The following is a reply to Steve Rown (rowan@convex.COM) who used the
Convex Ada implementation to measure the difficulties in implementing
Fortran 8x.  I am neither an expert on Fortran 8X nor on Ada so please bare
with my mistakes and questions.

#Granted, an Ada compiler is simpler than a FORTRAN 8x compiler but this
#should provide some idea of the magnitude of the problem.

Would someone please motivate this statement? Ada requires some
type-inference, generic packages, and handling of multi-tasking and
execptions. What are the features (aside from array-valued expressions)in
Fortran 8X that require similar amounts if implementation effort?

#The front-end of the CONVEX Ada compiler, the portion that performs
#lexing, parsing, and semantic analysis is 100,000 lines of C code.
# ...  The Ada parser and lexer come to less than 5,000 lines of the
#front-end total.  

It does not follow that a Fortran 8X front end will have similar 
characteristics.

#Now lets add the vectorized and code generator.  Let's
#say another 80,000 lines of C again taking the CONVEX Ada compiler as an
#example.  
#Before it's said that we don't need a vectorized let me point
#out that one has to do exactly the same data dependency analysis to
#determine when the extra temps introduced by FORTRAN 8x's copy semantics
#can be removed. 

(I don't want to argue against using vectorization technology for
optimizing Fortran 8X, but the author implies that it is necessary
for essentially any efficient implementation).

Dependence analysis is only part of a vectorizer. In particular, to optimize
array operations, you don't have to recognize induction variables and loop
invariant expressions. You don't have to pattern-match for things like sum
reductions and min/max reductions. Hence, the 80k figure may be very high.
The necessity of removing the implied temporary is unclear since its
lifetime is short. Of coarse, when adding one to every element of a
gig-word array you don't want to copy it, but it seems reasonable that for a
compiler to handle the easy cases well and the let the programmer help
(eliminate copies by adding loops) when things get out of hand. Explicit
array syntax is intended to improve the expressiveness of the language not
allow programmers to be oblivous to the efficiency of processing huge
amounts of data.

#Now lets add say 20,000 lines of code for the library managers necessary
#for dependent compilation.  

What are the aspects of Fortran8x that require more library management than
"incude" files? The UNIX world learned how to handle "compilation
dependencies" outside of the compiler. What about Fortran 8x invalidates
those techniques?.

# ... the compiler Callahan, Dongarra and Levine found to be
#the best vectorizing FORTRAN compiler in the world (See "Vectorizing
#Compilers: A Test Suite and Results, Technical Memorandum No. 109,
#Mathematics and Computer Science Division, Argonne National Laboratory).

Not to disagree with the statement, but this is not a conclusion the
authors make in the cited tech report.

#To develop a full FORTRAN 8x compiler which will optimize and do
#parallelization (without vectorization) will take many person-years to
#complete.  I think one can see how the numbers add up.

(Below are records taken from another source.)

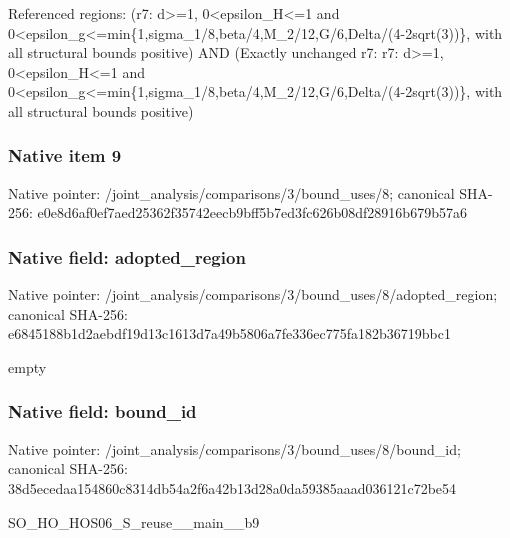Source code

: \documentclass[10pt,a4paper]{article}
\begin{document}
\begingroup\raggedright\sloppy Referenced regions:\allowbreak{} (r7:\allowbreak{} d>=\allowbreak{}1,\allowbreak{} 0<epsilon\_\allowbreak{}H<=\allowbreak{}1 and 0<epsilon\_\allowbreak{}g<=\allowbreak{}min\{1,\allowbreak{}sigma\_\allowbreak{}1/\allowbreak{}8,\allowbreak{}beta/\allowbreak{}4,\allowbreak{}M\_\allowbreak{}2/\allowbreak{}12,\allowbreak{}G/\allowbreak{}6,\allowbreak{}Delta/\allowbreak{}(4-2sqrt(3))\},\allowbreak{} with all structural bounds positive) AND (Exactly unchanged r7:\allowbreak{} r7:\allowbreak{} d>=\allowbreak{}1,\allowbreak{} 0<epsilon\_\allowbreak{}H<=\allowbreak{}1 and 0<epsilon\_\allowbreak{}g<=\allowbreak{}min\{1,\allowbreak{}sigma\_\allowbreak{}1/\allowbreak{}8,\allowbreak{}beta/\allowbreak{}4,\allowbreak{}M\_\allowbreak{}2/\allowbreak{}12,\allowbreak{}G/\allowbreak{}6,\allowbreak{}Delta/\allowbreak{}(4-2sqrt(3))\},\allowbreak{} with all structural bounds positive)\par\endgroup

\subsubsection{Native item 9}
Native pointer: /joint\_\allowbreak{}analysis/comparisons/3/bound\_\allowbreak{}uses/8; canonical SHA-256: e0e8d6af0ef7aed25362f35742eecb9bff5b7ed3fc626b08df28916b679b57a6

\subsubsection{Native field: adopted\_\allowbreak{}region}
Native pointer: /joint\_\allowbreak{}analysis/comparisons/3/bound\_\allowbreak{}uses/8/adopted\_\allowbreak{}region; canonical SHA-256: e6845188b1d2aebdf19d13c1613d7a49b5806a7fe336ec775fa182b36719bbc1

\begingroup\raggedright\sloppy empty\par\endgroup

\subsubsection{Native field: bound\_\allowbreak{}id}
Native pointer: /joint\_\allowbreak{}analysis/comparisons/3/bound\_\allowbreak{}uses/8/bound\_\allowbreak{}id; canonical SHA-256: 38d5ecedaa154860c8314db54a2f6a42b13d28a0da59385aaad036121c72be54

\begingroup\raggedright\sloppy SO\_\allowbreak{}HO\_\allowbreak{}HOS06\_\allowbreak{}S\_\allowbreak{}reuse\_\allowbreak{}\_\allowbreak{}main\_\allowbreak{}\_\allowbreak{}b9\par\endgroup
\end{document}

Why is parallelization necessary? You work for a company that markets
a parallel computer and I work for one that intends to, but that is 
certainly not a requirement of most implementations of Fortran 8X.

#One other Ada example and I will stop beating this dead horse.  Ada
#lexers and parsers were available in 1979.  The first production quality
#Ada compiler was not validated until 1985.  I choose the DEC compiler as
#the first real Ada compiler.  The academic Ada-ED compiler just does not
#count in my book.

Ada was developed from scatch without existing experience with a subset and
includes a very complex runtime environment to support multitasking and
execption handling. Aside from recursion and dynamic allocation, does
Fortran 8x have any feature that requies similar support?

Won't any substantive change to the language (like user defined types,
recursion, bit types, and dynamic memory allocation) require several years
before compilers are available and reliable? Aside from the array syntax,
what features can be deleted that will significantly reduce the development
time?

#If I have missed something here I would be interested in hearing the
#counter argument.  I have only been writing vectorizing compilers,
#FORTRAN, C and, Ada for the past ten years.
#
#I hope this did not come off as too much of a flame but as my public
#review comment stated, I feel we are doing the FORTRAN community a
#disservice by proposing a language with features the average FORTRAN user
#does not want or need.  

A couple of  final questions in reply: is it necessary that the "average"
Fortran user (if such a beast exists) want or need a feature for that
feature to be added to the language? Shouldn't it be sufficient that some
substantial portion of the community would find it useful, particularly
given that Fortran 77 is a subset so that the only noticable change would be
in compile speed? 

#Steve Rowan
#rowan@convex.COM

David Callahan
Tera Computer Company
(david@june.cs.washington.edu)